* Given data:
***

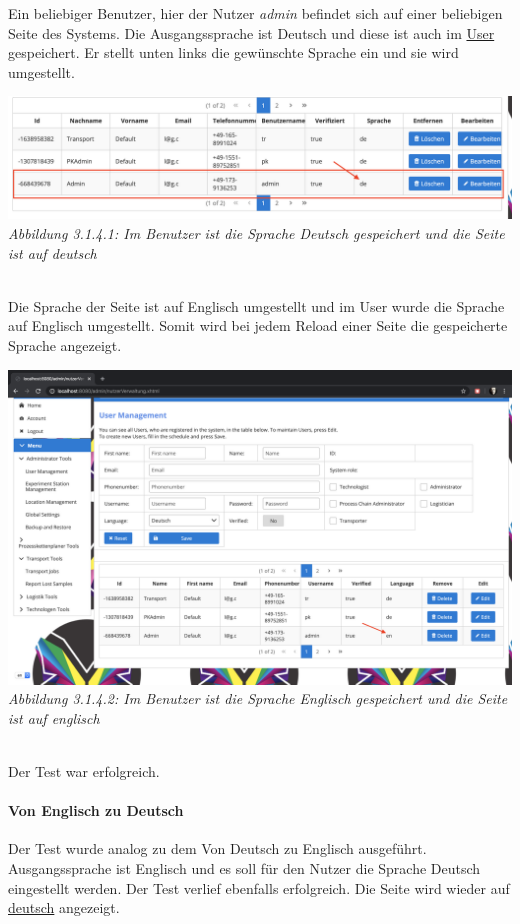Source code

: \documentclass[enabledeprecatedfontcommands,fontsize=12pt,paper=a4,twoside]{scrartcl}
\begin{document}
Ein beliebiger Benutzer, hier der Nutzer \textit{admin} befindet sich auf einer beliebigen Seite des Systems. Die Ausgangssprache ist Deutsch und diese ist auch im \hyperlink{sc3.1.4.1.1}{User} gespeichert.  Er stellt unten links die gewünschte Sprache ein und sie wird umgestellt. 

\hypertarget{sc3.1.4.1.1}{
\includegraphics[width=1\textwidth]{Screenshots/31141.png}
\textit{Abbildung 3.1.4.1: Im Benutzer ist die Sprache Deutsch gespeichert und die Seite ist auf deutsch}
} \\

Die Sprache der Seite ist auf Englisch umgestellt und im User wurde die Sprache auf Englisch umgestellt. Somit wird bei jedem Reload einer Seite die gespeicherte Sprache angezeigt. 

\hypertarget{sc3.1.4.2.1}{
\includegraphics[width=1\textwidth]{Screenshots/31142.png}
\textit{Abbildung 3.1.4.2: Im Benutzer ist die Sprache Englisch gespeichert und die Seite ist auf englisch}
} \\

Der Test war erfolgreich. 

\paragraph{Von Englisch zu Deutsch}

Der Test wurde analog zu dem Von Deutsch zu Englisch ausgeführt. Ausgangssprache ist Englisch und es soll für den Nutzer die Sprache Deutsch eingestellt werden. Der Test verlief ebenfalls erfolgreich. Die Seite wird wieder auf \hyperlink{sc3.1.4.3.1}{deutsch} angezeigt.
\end{document}
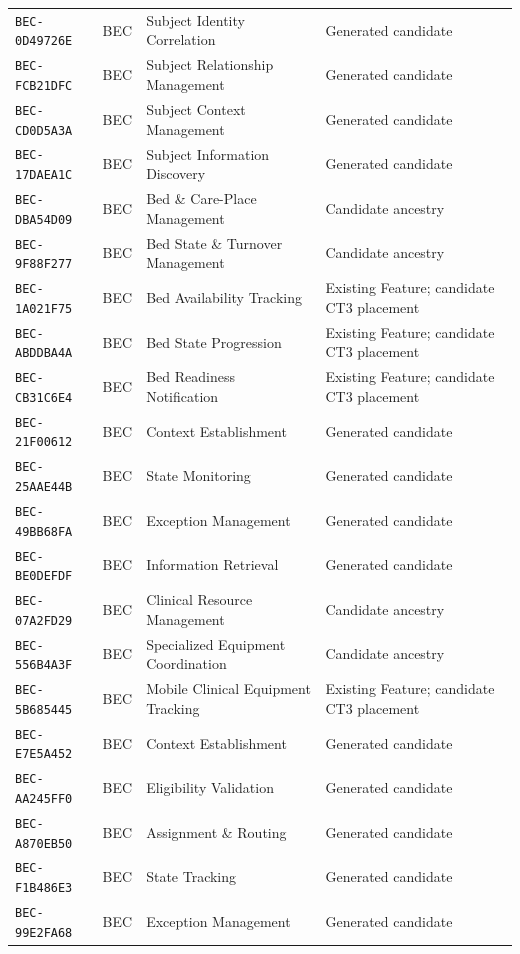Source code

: \documentclass[11pt,a4paper,openany]{book}
\begin{document}
\begin{longtable}{@{}p{.19\linewidth}p{.12\linewidth}p{.39\linewidth}p{.24\linewidth}@{}}
\texttt{BEC-0D49726E} & BEC & Subject Identity Correlation & Generated candidate \\
\texttt{BEC-FCB21DFC} & BEC & Subject Relationship Management & Generated candidate \\
\texttt{BEC-CD0D5A3A} & BEC & Subject Context Management & Generated candidate \\
\texttt{BEC-17DAEA1C} & BEC & Subject Information Discovery & Generated candidate \\
\texttt{BEC-DBA54D09} & BEC & Bed \& Care-Place Management & Candidate ancestry \\
\texttt{BEC-9F88F277} & BEC & Bed State \& Turnover Management & Candidate ancestry \\
\texttt{BEC-1A021F75} & BEC & Bed Availability Tracking & Existing Feature; candidate CT3 placement \\
\texttt{BEC-ABDDBA4A} & BEC & Bed State Progression & Existing Feature; candidate CT3 placement \\
\texttt{BEC-CB31C6E4} & BEC & Bed Readiness Notification & Existing Feature; candidate CT3 placement \\
\texttt{BEC-21F00612} & BEC & Context Establishment & Generated candidate \\
\texttt{BEC-25AAE44B} & BEC & State Monitoring & Generated candidate \\
\texttt{BEC-49BB68FA} & BEC & Exception Management & Generated candidate \\
\texttt{BEC-BE0DEFDF} & BEC & Information Retrieval & Generated candidate \\
\texttt{BEC-07A2FD29} & BEC & Clinical Resource Management & Candidate ancestry \\
\texttt{BEC-556B4A3F} & BEC & Specialized Equipment Coordination & Candidate ancestry \\
\texttt{BEC-5B685445} & BEC & Mobile Clinical Equipment Tracking & Existing Feature; candidate CT3 placement \\
\texttt{BEC-E7E5A452} & BEC & Context Establishment & Generated candidate \\
\texttt{BEC-AA245FF0} & BEC & Eligibility Validation & Generated candidate \\
\texttt{BEC-A870EB50} & BEC & Assignment \& Routing & Generated candidate \\
\texttt{BEC-F1B486E3} & BEC & State Tracking & Generated candidate \\
\texttt{BEC-99E2FA68} & BEC & Exception Management & Generated candidate \\

\end{longtable}
\end{document}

***

* What needs to be done:
The answer should consist of every line from the listing above that includes the word "Establishment".

* Exercise output:
\texttt{BEC-21F00612} & BEC & Context Establishment & Generated candidate \\
\texttt{BEC-E7E5A452} & BEC & Context Establishment & Generated candidate \\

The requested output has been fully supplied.